Die 21-Jährige erinnert sich an die Fahrt zurück: „Verzweifelt navigierte ich meinen Mazda durch die Berliner Innenstadt auf der Suche nach unserem Hotel, während Mark sein Buch las. Danach hatte der Co-Pilot Leseverbot.“

Herbst im norwegischen Sommer

In Norwegen angekommen mussten sich die beiden Studierenden erst einmal eingewöhnen. „Nachdem wir uns damit abgefunden haben, dass der Sommer in Norwegen eigentlich Herbst heißen müsste und alles um ein Vielfaches teurer ist als daheim, ist es hier richtig super“, lacht Schausberger.

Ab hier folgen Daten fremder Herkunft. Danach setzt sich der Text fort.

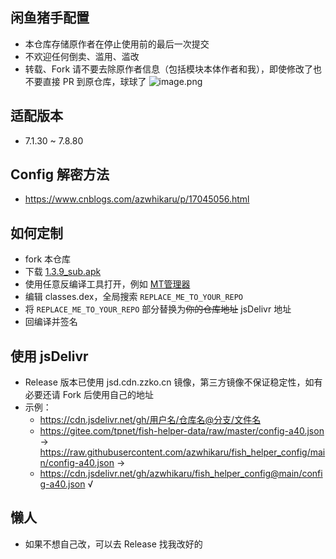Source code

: ## 闲鱼猪手配置
- 本仓库存储原作者在停止使用前的最后一次提交
- 不欢迎任何倒卖、滥用、滥改
- 转载、Fork 请不要去除原作者信息（包括模块本体作者和我），即使修改了也不要直接 PR 到原仓库，球球了
![image.png](https://s2.loli.net/2023/04/18/63ayU8Tz2HvGs5V.png)

## 适配版本
- 7.1.30 ~ 7.8.80

## Config 解密方法

- https://www.cnblogs.com/azwhikaru/p/17045056.html

## 如何定制
- fork 本仓库
- 下载 [1.3.9_sub.apk](https://github.com/azwhikaru/fish_helper_config/blob/main/1.3.9_sub.apk)
- 使用任意反编译工具打开，例如 [MT管理器](https://www.coolapk.com/apk/21048)
- 编辑 classes.dex，全局搜索 `REPLACE_ME_TO_YOUR_REPO` 
- 将 `REPLACE_ME_TO_YOUR_REPO` 部分替换为~~你的仓库地址~~ jsDelivr 地址
- 回编译并签名

## 使用 jsDelivr
- Release 版本已使用 jsd.cdn.zzko.cn 镜像，第三方镜像不保证稳定性，如有必要还请 Fork 后使用自己的地址
- 示例：
  - https://cdn.jsdelivr.net/gh/用户名/仓库名@分支/文件名
  - https://gitee.com/tpnet/fish-helper-data/raw/master/config-a40.json -> https://raw.githubusercontent.com/azwhikaru/fish_helper_config/main/config-a40.json ->
  - https://cdn.jsdelivr.net/gh/azwhikaru/fish_helper_config@main/config-a40.json √

## 懒人
- 如果不想自己改，可以去 Release 找我改好的
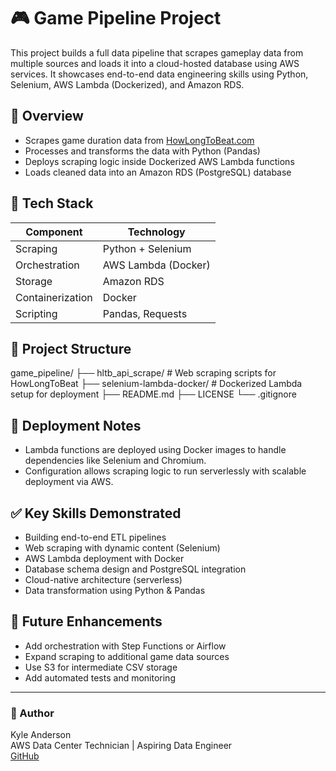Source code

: # 🎮 Game Pipeline Project

This project builds a full data pipeline that scrapes gameplay data from multiple sources and loads it into a cloud-hosted database using AWS services. It showcases end-to-end data engineering skills using Python, Selenium, AWS Lambda (Dockerized), and Amazon RDS.

## 🧠 Overview

- Scrapes game duration data from [HowLongToBeat.com](https://howlongtobeat.com/)
- Processes and transforms the data with Python (Pandas)
- Deploys scraping logic inside Dockerized AWS Lambda functions
- Loads cleaned data into an Amazon RDS (PostgreSQL) database

## 🔧 Tech Stack

| Component        | Technology         |
|------------------|--------------------|
| Scraping         | Python + Selenium  |
| Orchestration    | AWS Lambda (Docker)|
| Storage          | Amazon RDS         |
| Containerization | Docker             |
| Scripting        | Pandas, Requests   |

## 📂 Project Structure

game_pipeline/
├── hltb_api_scrape/ # Web scraping scripts for HowLongToBeat
├── selenium-lambda-docker/ # Dockerized Lambda setup for deployment
├── README.md
├── LICENSE
└── .gitignore


## 🚀 Deployment Notes

- Lambda functions are deployed using Docker images to handle dependencies like Selenium and Chromium.
- Configuration allows scraping logic to run serverlessly with scalable deployment via AWS.

## ✅ Key Skills Demonstrated

- Building end-to-end ETL pipelines
- Web scraping with dynamic content (Selenium)
- AWS Lambda deployment with Docker
- Database schema design and PostgreSQL integration
- Cloud-native architecture (serverless)
- Data transformation using Python & Pandas

## 🧪 Future Enhancements

- Add orchestration with Step Functions or Airflow
- Expand scraping to additional game data sources
- Use S3 for intermediate CSV storage
- Add automated tests and monitoring

---

### 👤 Author

Kyle Anderson  
AWS Data Center Technician | Aspiring Data Engineer  
[GitHub](https://github.com/kyleanderson84)

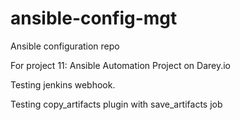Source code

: # ansible-config-mgt
Ansible configuration repo

For project 11: Ansible Automation Project on Darey.io

Testing jenkins webhook.

Testing copy_artifacts plugin with save_artifacts job

















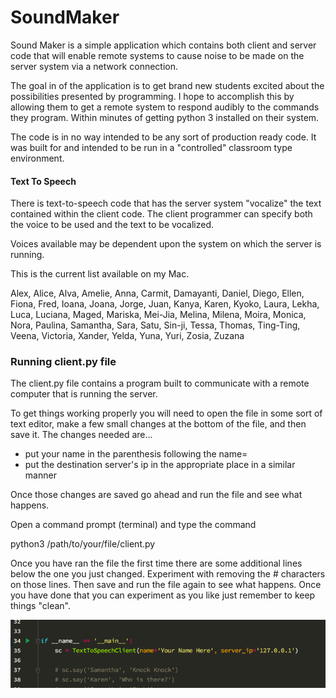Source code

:# SoundMaker

Sound Maker is a simple application which contains both client and
server code that will enable remote systems to cause noise to be made on
the server system via a network connection.

The goal in of the application is to get brand new students excited
about the possibilities presented by programming. I hope to accomplish
this by allowing them to get a remote system to respond audibly to the
commands they program. Within minutes of getting python 3 installed on
their system.

The code is in no way intended to be any sort of production ready code.
It was built for and intended to be run in a "controlled" classroom type
environment.


#### Text To Speech

There is text-to-speech code that has the server system "vocalize" the
text contained within the client code. The client programmer can specify
both the voice to be used and the text to be vocalized.

Voices available may be dependent upon the system on which the server is
running.

This is the current list available on my Mac.

Alex, Alice, Alva, Amelie, Anna, Carmit, Damayanti, Daniel, Diego,
Ellen, Fiona, Fred, Ioana, Joana, Jorge, Juan, Kanya, Karen, Kyoko,
Laura, Lekha, Luca, Luciana, Maged, Mariska, Mei-Jia, Melina, Milena,
Moira, Monica, Nora, Paulina, Samantha, Sara, Satu, Sin-ji, Tessa,
Thomas, Ting-Ting, Veena, Victoria, Xander, Yelda, Yuna, Yuri, Zosia,
Zuzana


### Running client.py file

The client.py file contains a program built to communicate with a remote
computer that is running the server.

To get things working properly you will need to open the file in some
sort of text editor, make a few small changes at the bottom of the file,
and then save it. The changes needed are...

* put your name in the parenthesis following the name=
* put the destination server's ip in the appropriate place in a similar
  manner

Once those changes are saved go ahead and run the file and see what
happens.

Open a command prompt (terminal) and type the command

python3 /path/to/your/file/client.py

Once you have ran the file the first time there are some additional lines
below the one you just changed. Experiment with removing the #
characters on those lines. Then save and run the file again to see what
happens. Once you have done that you can experiment as you like just
remember to keep things "clean".

![cleintInitialization.png](cleintInitialization.png)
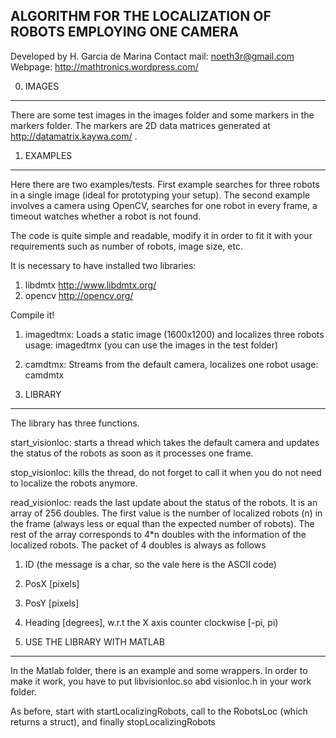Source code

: ALGORITHM FOR THE LOCALIZATION OF ROBOTS EMPLOYING ONE CAMERA 
--------------------------------------------------------------

Developed by H. Garcia de Marina
Contact mail: noeth3r@gmail.com
Webpage: http://mathtronics.wordpress.com/

0. IMAGES
---------

There are some test images in the images folder and some markers 
in the markers folder. The markers are 2D data matrices generated
at http://datamatrix.kaywa.com/ .

1. EXAMPLES
-----------

Here there are two examples/tests. First example searches for three robots in a
single image (ideal for prototyping your setup). The second example involves a
camera using OpenCV, searches for one robot in every frame, a timeout watches whether a robot is not found.

The code is quite simple and readable, modify it in order to fit it with
your requirements such as number of robots, image size, etc.

It is necessary to have installed two libraries:
1. libdmtx http://www.libdmtx.org/
2. opencv  http://opencv.org/

Compile it!

1. imagedtmx: Loads a static image (1600x1200) and localizes three robots
usage: imagedtmx <path to your image> (you can use the images in the test folder)

2. camdtmx: Streams from the default camera, localizes one robot
usage: camdmtx


2. LIBRARY
----------

The library has three functions.

start_visionloc: starts a thread which takes the default camera and 
updates the status of the robots as soon as it processes one frame.

stop_visionloc: kills the thread, do not forget to call it when you
do not need to localize the robots anymore.

read_visionloc: reads the last update about the status of the robots. It
is an array of 256 doubles. The first value is the number of localized
robots (n) in the frame (always less or equal than the expected number of
robots). The rest of the array corresponds to 4*n doubles with the information
of the localized robots. The packet of 4 doubles is always as follows

1. ID (the message is a char, so the vale here is the ASCII code)
2. PosX [pixels]
3. PosY [pixels]
4. Heading [degrees], w.r.t the X axis counter clockwise [-pi, pi)



3. USE THE LIBRARY WITH MATLAB
------------------------------

In the Matlab folder, there is an example and some wrappers. In order to make
it work, you have to put libvisionloc.so abd visionloc.h in your work folder.

As before, start with startLocalizingRobots, call to the RobotsLoc
(which returns a struct), and finally stopLocalizingRobots
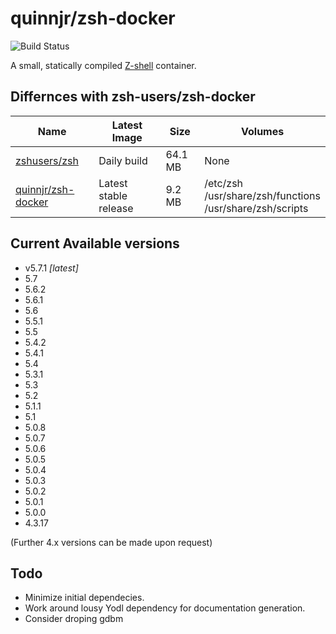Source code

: # quinnjr/zsh-docker

![Build Status](https://api.travis-ci.org/quinnjr/zsh-docker.svg?branch=master)

A small, statically compiled [Z-shell](https://zsh.org) container.

## Differnces with zsh-users/zsh-docker

|Name|Latest Image|Size|Volumes|
|----|------------|----|-------|
|[zshusers/zsh](https://hub.docker.com/r/zshusers/zsh)|Daily build|64.1 MB|None|
|[quinnjr/zsh-docker](https://hub.docker.com/r/quinnjr/zsh-docker)|Latest stable release|9.2 MB|/etc/zsh<br/>/usr/share/zsh/functions<br/>/usr/share/zsh/scripts|

## Current Available versions
- v5.7.1 _[latest]_
- 5.7
- 5.6.2
- 5.6.1
- 5.6
- 5.5.1
- 5.5
- 5.4.2
- 5.4.1
- 5.4
- 5.3.1
- 5.3
- 5.2
- 5.1.1
- 5.1
- 5.0.8
- 5.0.7
- 5.0.6
- 5.0.5
- 5.0.4
- 5.0.3
- 5.0.2
- 5.0.1
- 5.0.0
- 4.3.17

(Further 4.x versions can be made upon request)

## Todo
- Minimize initial dependecies.
- Work around lousy Yodl dependency for documentation generation.
- Consider droping gdbm
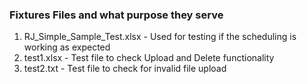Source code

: ### Fixtures Files and what purpose they serve

1. RJ_Simple_Sample_Test.xlsx - Used for testing if the scheduling is working as expected
2. test1.xlsx - Test file to check Upload and Delete functionality
3. test2.txt - Test file to check for invalid file upload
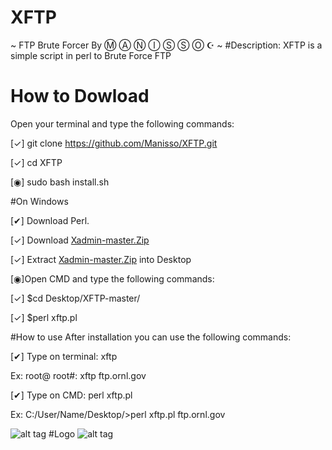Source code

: # XFTP
~ FTP Brute Forcer By Ⓜ Ⓐ Ⓝ Ⓘ Ⓢ Ⓢ Ⓞ  ☪ ~
#Description:
XFTP is a simple script in perl to Brute Force FTP
# How to Dowload
Open your terminal and type the following commands:

[✓] git clone https://github.com/Manisso/XFTP.git

[✓] cd XFTP

[◉] sudo bash install.sh

#On Windows

[✔] Download Perl.

[✓] Download [Xadmin-master.Zip](https://github.com/Manisso/XFTP/archive/master.zip)

[✓] Extract [Xadmin-master.Zip](https://github.com/Manisso/XFTP/archive/master.zip) into Desktop

[◉]Open CMD and type the following commands:

[✓] $cd Desktop/XFTP-master/

[✓] $perl xftp.pl

#How to use
After installation you can use the following commands:

[✔] Type on terminal: xftp <host>

Ex: root@ root#: xftp ftp.ornl.gov 

[✔] Type on CMD: perl xftp.pl <host>

Ex: C:/User/Name/Desktop/>perl xftp.pl ftp.ornl.gov 


![alt tag](http://img15.hostingpics.net/pics/980589Screenshot051610160816042016CET081031.png)
#Logo
![alt tag](https://media.giphy.com/media/3o72Fi2tOJRVTbApd6/giphy.gif)
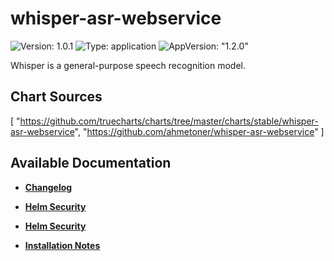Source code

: # whisper-asr-webservice

![Version: 1.0.1](https://img.shields.io/badge/Version-1.0.1-informational?style=flat-square) ![Type: application](https://img.shields.io/badge/Type-application-informational?style=flat-square) ![AppVersion: "1.2.0"](https://img.shields.io/badge/AppVersion-"1.2.0"-informational?style=flat-square)

Whisper is a general-purpose speech recognition model.

## Chart Sources

[
  "https://github.com/truecharts/charts/tree/master/charts/stable/whisper-asr-webservice",
  "https://github.com/ahmetoner/whisper-asr-webservice"
]

## Available Documentation

- [**Changelog**](CHANGELOG)

- [**Helm Security**](container-security)

- [**Helm Security**](helm-security)

- [**Installation Notes**](installation_notes)

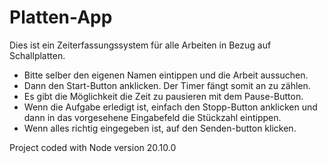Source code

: # Platten-App

Dies ist ein Zeiterfassungssystem für alle Arbeiten in Bezug auf Schallplatten.

- Bitte selber den eigenen Namen eintippen und die Arbeit aussuchen.
- Dann den Start-Button anklicken. Der Timer fängt somit an zu zählen.
- Es gibt die Möglichkeit die Zeit zu pausieren mit dem Pause-Button.
- Wenn die Aufgabe erledigt ist, einfach den Stopp-Button anklicken und dann in das vorgesehene Eingabefeld die Stückzahl eintippen.
- Wenn alles richtig eingegeben ist, auf den Senden-button klicken.

Project coded with Node version 20.10.0
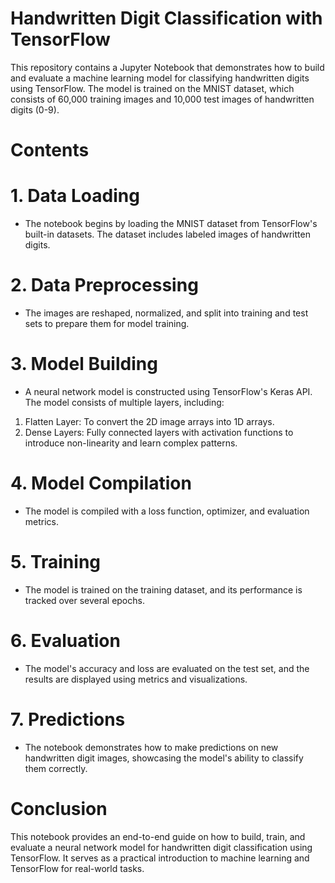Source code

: # Handwritten Digit Classification with TensorFlow
This repository contains a Jupyter Notebook that demonstrates how to build and evaluate a machine learning model for classifying handwritten digits using TensorFlow. The model is trained on the MNIST dataset, which consists of 60,000 training images and 10,000 test images of handwritten digits (0-9).

# Contents
# 1. Data Loading
- The notebook begins by loading the MNIST dataset from TensorFlow's built-in datasets. The dataset includes labeled images of handwritten digits.
# 2. Data Preprocessing
- The images are reshaped, normalized, and split into training and test sets to prepare them for model training.
# 3. Model Building
- A neural network model is constructed using TensorFlow's Keras API. The model consists of multiple layers, including:
1. Flatten Layer: To convert the 2D image arrays into 1D arrays.
2. Dense Layers: Fully connected layers with activation functions to introduce non-linearity and learn complex patterns.
# 4. Model Compilation
- The model is compiled with a loss function, optimizer, and evaluation metrics.
# 5. Training
- The model is trained on the training dataset, and its performance is tracked over several epochs.
# 6. Evaluation
- The model's accuracy and loss are evaluated on the test set, and the results are displayed using metrics and visualizations.
# 7. Predictions
- The notebook demonstrates how to make predictions on new handwritten digit images, showcasing the model's ability to classify them correctly.


# Conclusion
This notebook provides an end-to-end guide on how to build, train, and evaluate a neural network model for handwritten digit classification using TensorFlow. It serves as a practical introduction to machine learning and TensorFlow for real-world tasks.
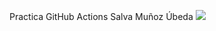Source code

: Practica GitHub Actions
Salva Muñoz Úbeda
<img src='https://img.shields.io/badge/tested%20with-Cypress-04C38E.svg'/>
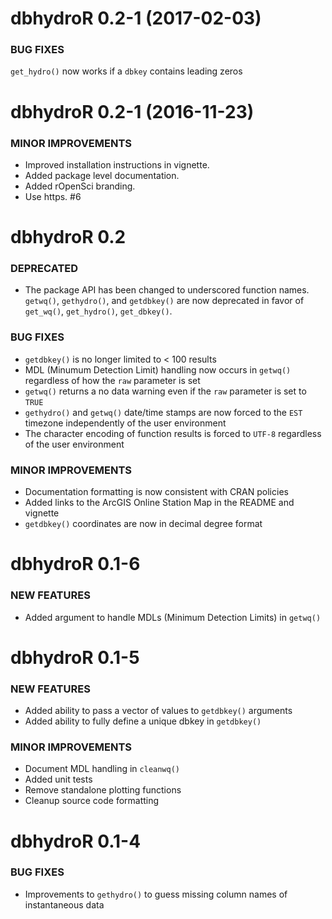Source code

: dbhydroR 0.2-1 (2017-02-03)
===================

### BUG FIXES
`get_hydro()` now works if a `dbkey` contains leading zeros

dbhydroR 0.2-1 (2016-11-23)
===================

### MINOR IMPROVEMENTS

* Improved installation instructions in vignette.
* Added package level documentation.
* Added rOpenSci branding.
* Use https. #6

dbhydroR 0.2
===================

### DEPRECATED

* The package API has been changed to underscored function names. `getwq()`, `gethydro()`, and `getdbkey()` are now deprecated in favor of `get_wq()`, `get_hydro()`, `get_dbkey()`.

### BUG FIXES

* `getdbkey()` is no longer limited to < 100 results
* MDL (Minumum Detection Limit) handling now occurs in `getwq()` regardless of how the `raw` parameter is set
* `getwq()` returns a no data warning even if the `raw` parameter is set to `TRUE`
* `gethydro()` and `getwq()` date/time stamps are now forced to the `EST` timezone independently of the user environment
* The character encoding of function results is forced to `UTF-8` regardless of the user environment

### MINOR IMPROVEMENTS

* Documentation formatting is now consistent with CRAN policies
* Added links to the ArcGIS Online Station Map in the README and vignette
* `getdbkey()` coordinates are now in decimal degree format

dbhydroR 0.1-6
===================

### NEW FEATURES

* Added argument to handle MDLs (Minimum Detection Limits) in `getwq()`


dbhydroR 0.1-5
===================

### NEW FEATURES

* Added ability to pass a vector of values to `getdbkey()` arguments
* Added ability to fully define a unique dbkey in `getdbkey()`

### MINOR IMPROVEMENTS

* Document MDL handling in `cleanwq()`
* Added unit tests
* Remove standalone plotting functions
* Cleanup source code formatting

dbhydroR 0.1-4
===================

### BUG FIXES

* Improvements to `gethydro()` to guess missing column names of instantaneous data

Sie und ihr Studienkollege können das Auslandssemester an der renommierten Norwegian University of Science and Technology aber auf jeden Fall weiterempfehlen. Laut Peneder sei es einer der aufregendsten Lebensabschnitte, da man viele verschiedene Leute aus verschiedenen Kulturen kennenlerne. „Norweger sind zum Großteil richtige Eigenbrötler. Es kann schwierig sein, mit ihnen Kontakt aufzunehmen, außer sie sind schon angeheitert“, schmunzelt er.

Bis Dezember sind die beiden noch in Norwegen, dann steht die Rückreise an – wieder mit dem Auto. Auf Laureen Schausberger wartet ein Berufspraktikum als Entwicklerin bei Runtastic, Mark Peneder hofft auf eine Stelle in Berlin oder Wien.